November 22, 2013
Chelation Compounds May Help Curb Oxidation In Wine
April Flowers for redOrbit.com - Your Universe Online
Food scientists report that they have found an additive which may help curb a chemical reaction that causes wine to look, smell and taste "funky."
Gal Kreitman, a doctoral candidate in food science at Penn State, led the research team that added chelation compounds that bind with metals to inhibit oxidation - oxygen's ability to react with some of the trace metals that are found in wine. The results of their study were published in a recent issue of the Journal of Agricultural and Food Chemistry.

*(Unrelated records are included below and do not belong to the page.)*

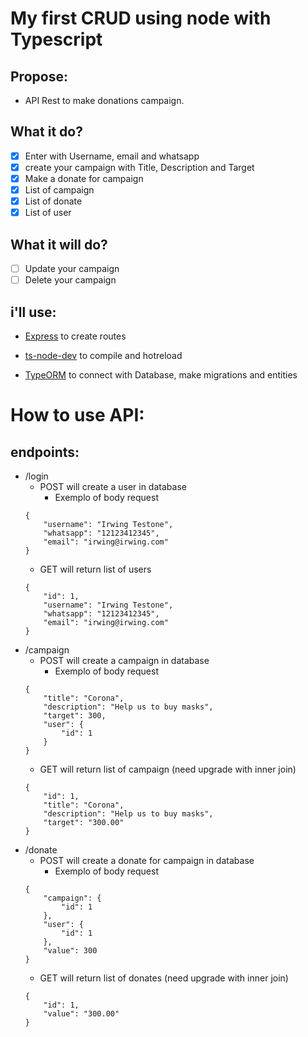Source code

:# My first CRUD using node with Typescript

## Propose:
- API Rest to make donations campaign.

## What it do?
- [x] Enter with Username, email and whatsapp
- [x] create your campaign with Title, Description and Target
- [x] Make a donate for campaign
- [x] List of campaign
- [x] List of donate
- [x] List of user

## What it will do?
- [ ] Update your campaign
- [ ] Delete your campaign

## i'll use: 
- [Express](https://expressjs.com/) to create routes

- [ts-node-dev](https://www.npmjs.com/package/ts-node-dev) to compile and hotreload

- [TypeORM](https://typeorm.io/#/) to connect with Database, make migrations and entities

# How to use API:
## endpoints:
- /login
    - POST will create a user in database
        - Exemplo of body request
    ``` 
    {
        "username": "Irwing Testone",
        "whatsapp": "12123412345",
        "email": "irwing@irwing.com"
    }
    ```
    - GET will return list of users
    ``` 
    {
        "id": 1,
        "username": "Irwing Testone",
        "whatsapp": "12123412345",
        "email": "irwing@irwing.com"
    }
    ``` 
- /campaign
    - POST will create a campaign in database
        - Exemplo of body request
    ``` 
   {
        "title": "Corona",
        "description": "Help us to buy masks",
        "target": 300,
        "user": {		
            "id": 1
        }
    }
    ```
    - GET will return list of campaign (need upgrade with inner join)
    ``` 
    {
        "id": 1,
        "title": "Corona",
        "description": "Help us to buy masks",
        "target": "300.00"
    }
    ``` 
- /donate
    - POST will create a donate for campaign in database
        - Exemplo of body request
    ``` 
    {	
        "campaign": {
            "id": 1
        },
        "user": {		
            "id": 1
        },
        "value": 300
    }
    ```
    - GET will return list of donates (need upgrade with inner join)
    ``` 
    {
        "id": 1,
        "value": "300.00"
    }
    ```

"Oxidation has several bad effects on wine, such as discoloration and a loss of aroma," said Kreitman. "It can cause browning, as well as the loss of fruity characteristics, something that is much more noticeable in white wines."

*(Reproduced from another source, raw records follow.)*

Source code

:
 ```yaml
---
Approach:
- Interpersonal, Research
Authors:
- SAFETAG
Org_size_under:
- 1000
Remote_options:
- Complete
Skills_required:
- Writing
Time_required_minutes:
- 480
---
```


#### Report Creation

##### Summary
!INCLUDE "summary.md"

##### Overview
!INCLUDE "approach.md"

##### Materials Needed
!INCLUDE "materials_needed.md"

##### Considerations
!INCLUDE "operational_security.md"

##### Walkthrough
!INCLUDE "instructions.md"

Typically, oxygen enters wine through the cork. Once inside the bottle, the oxygen mixes with metals, particularly iron, and sets off a chain reaction that changes compounds. These changes add particular and often disagreeable tastes and smells to the wine.

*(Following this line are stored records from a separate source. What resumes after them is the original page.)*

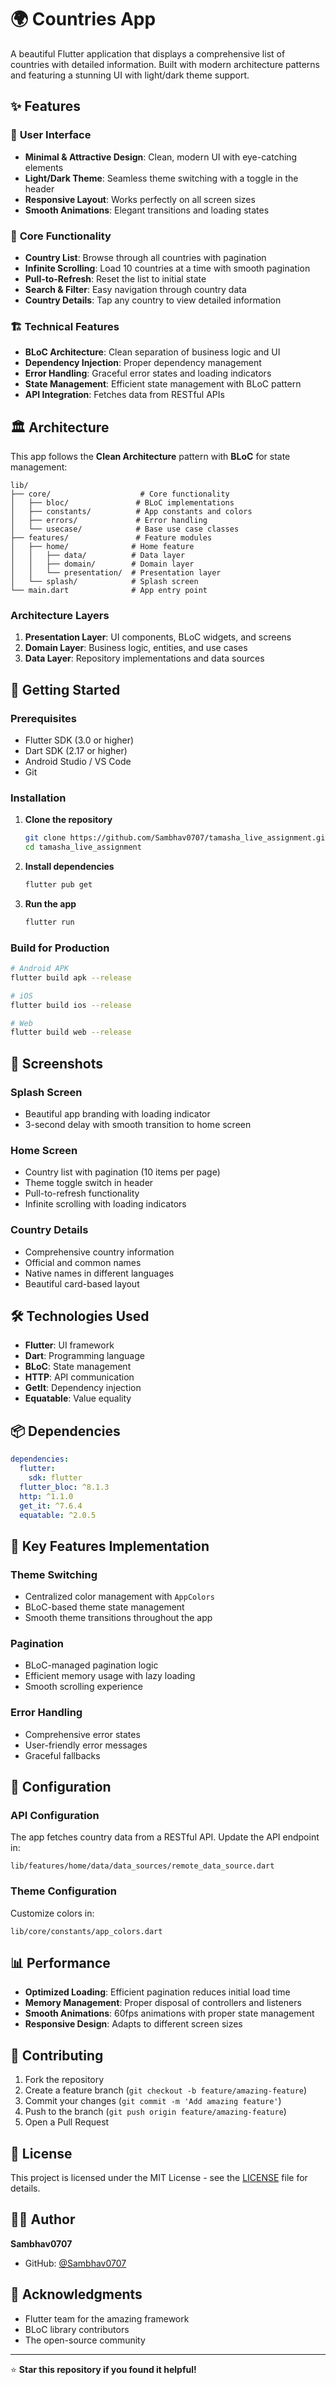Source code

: # 🌍 Countries App

A beautiful Flutter application that displays a comprehensive list of countries with detailed information. Built with modern architecture patterns and featuring a stunning UI with light/dark theme support.

## ✨ Features

### 🎨 **User Interface**
- **Minimal & Attractive Design**: Clean, modern UI with eye-catching elements
- **Light/Dark Theme**: Seamless theme switching with a toggle in the header
- **Responsive Layout**: Works perfectly on all screen sizes
- **Smooth Animations**: Elegant transitions and loading states

### 📱 **Core Functionality**
- **Country List**: Browse through all countries with pagination
- **Infinite Scrolling**: Load 10 countries at a time with smooth pagination
- **Pull-to-Refresh**: Reset the list to initial state
- **Search & Filter**: Easy navigation through country data
- **Country Details**: Tap any country to view detailed information

### 🏗️ **Technical Features**
- **BLoC Architecture**: Clean separation of business logic and UI
- **Dependency Injection**: Proper dependency management
- **Error Handling**: Graceful error states and loading indicators
- **State Management**: Efficient state management with BLoC pattern
- **API Integration**: Fetches data from RESTful APIs

## 🏛️ Architecture

This app follows the **Clean Architecture** pattern with **BLoC** for state management:

```
lib/
├── core/                    # Core functionality
│   ├── bloc/               # BLoC implementations
│   ├── constants/          # App constants and colors
│   ├── errors/             # Error handling
│   └── usecase/            # Base use case classes
├── features/               # Feature modules
│   ├── home/              # Home feature
│   │   ├── data/          # Data layer
│   │   ├── domain/        # Domain layer
│   │   └── presentation/  # Presentation layer
│   └── splash/            # Splash screen
└── main.dart              # App entry point
```

### **Architecture Layers**

1. **Presentation Layer**: UI components, BLoC widgets, and screens
2. **Domain Layer**: Business logic, entities, and use cases
3. **Data Layer**: Repository implementations and data sources

## 🚀 Getting Started

### **Prerequisites**
- Flutter SDK (3.0 or higher)
- Dart SDK (2.17 or higher)
- Android Studio / VS Code
- Git

### **Installation**

1. **Clone the repository**
   ```bash
   git clone https://github.com/Sambhav0707/tamasha_live_assignment.git
   cd tamasha_live_assignment
   ```

2. **Install dependencies**
   ```bash
   flutter pub get
   ```

3. **Run the app**
   ```bash
   flutter run
   ```

### **Build for Production**

```bash
# Android APK
flutter build apk --release

# iOS
flutter build ios --release

# Web
flutter build web --release
```

## 📱 Screenshots

### **Splash Screen**
- Beautiful app branding with loading indicator
- 3-second delay with smooth transition to home screen

### **Home Screen**
- Country list with pagination (10 items per page)
- Theme toggle switch in header
- Pull-to-refresh functionality
- Infinite scrolling with loading indicators

### **Country Details**
- Comprehensive country information
- Official and common names
- Native names in different languages
- Beautiful card-based layout

## 🛠️ Technologies Used

- **Flutter**: UI framework
- **Dart**: Programming language
- **BLoC**: State management
- **HTTP**: API communication
- **GetIt**: Dependency injection
- **Equatable**: Value equality

## 📦 Dependencies

```yaml
dependencies:
  flutter:
    sdk: flutter
  flutter_bloc: ^8.1.3
  http: ^1.1.0
  get_it: ^7.6.4
  equatable: ^2.0.5
```

## 🎯 Key Features Implementation

### **Theme Switching**
- Centralized color management with `AppColors`
- BLoC-based theme state management
- Smooth theme transitions throughout the app

### **Pagination**
- BLoC-managed pagination logic
- Efficient memory usage with lazy loading
- Smooth scrolling experience

### **Error Handling**
- Comprehensive error states
- User-friendly error messages
- Graceful fallbacks

## 🔧 Configuration

### **API Configuration**
The app fetches country data from a RESTful API. Update the API endpoint in:
```
lib/features/home/data/data_sources/remote_data_source.dart
```

### **Theme Configuration**
Customize colors in:
```
lib/core/constants/app_colors.dart
```

## 📊 Performance

- **Optimized Loading**: Efficient pagination reduces initial load time
- **Memory Management**: Proper disposal of controllers and listeners
- **Smooth Animations**: 60fps animations with proper state management
- **Responsive Design**: Adapts to different screen sizes

## 🤝 Contributing

1. Fork the repository
2. Create a feature branch (`git checkout -b feature/amazing-feature`)
3. Commit your changes (`git commit -m 'Add amazing feature'`)
4. Push to the branch (`git push origin feature/amazing-feature`)
5. Open a Pull Request

## 📄 License

This project is licensed under the MIT License - see the [LICENSE](LICENSE) file for details.

## 👨‍💻 Author

**Sambhav0707**
- GitHub: [@Sambhav0707](https://github.com/Sambhav0707)

## 🙏 Acknowledgments

- Flutter team for the amazing framework
- BLoC library contributors
- The open-source community

---

⭐ **Star this repository if you found it helpful!**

There are two types of oxidation states in wine - iron 2 and iron 3. The research team looked at chelators for both states, including bipyridine, ferrozine, ethylenediaminetetraacetic acid (EDTA) and phytic acid.
Kreitman collaborated with Ryan J. Elias, assistant professor of food science, Penn State; Annegret Cantu, director of research and development at VinPerfect; and Andrew Waterhouse, professor of enology, the University of California Davis on this study. The team found that both types of chelators significantly inhibited the oxidation in the wine.
"The ligands of bipyridine, ferrozine, EDTA and phytic acid bind to the metals, which can inhibit their reaction," said Kreitman. A ligand is a type of molecule that is able to bind to the central atom of a metal.
The team analyzed the concentrations of iron and copper in white wine. They also measured the amount of oxidation that occurred after the chelators were added to the wine samples. The white wine used in the experiment was made from pinot gris grapes, a variety that is often used in white wines.
Previous attempts to control oxidation by winemakers have included stripping out the metals, which are acquired through the soil and from the grape. These processes are impractical and expensive, according to Kreitman.
"Unfortunately, the process to remove the metals can strip color and flavor compounds from the wine and processes like ion exchange can end up making the wine taste more salty," Kreitman said.
Further research is required to find food safe chelators, according to Kreitman. There are chelators that are already safe for consumption, but the majority have not been approved for food-making or winemaking processes. The team suggests that phytic acid is a chelator that might be effective in neutralizing oxidation while being safe for consumption.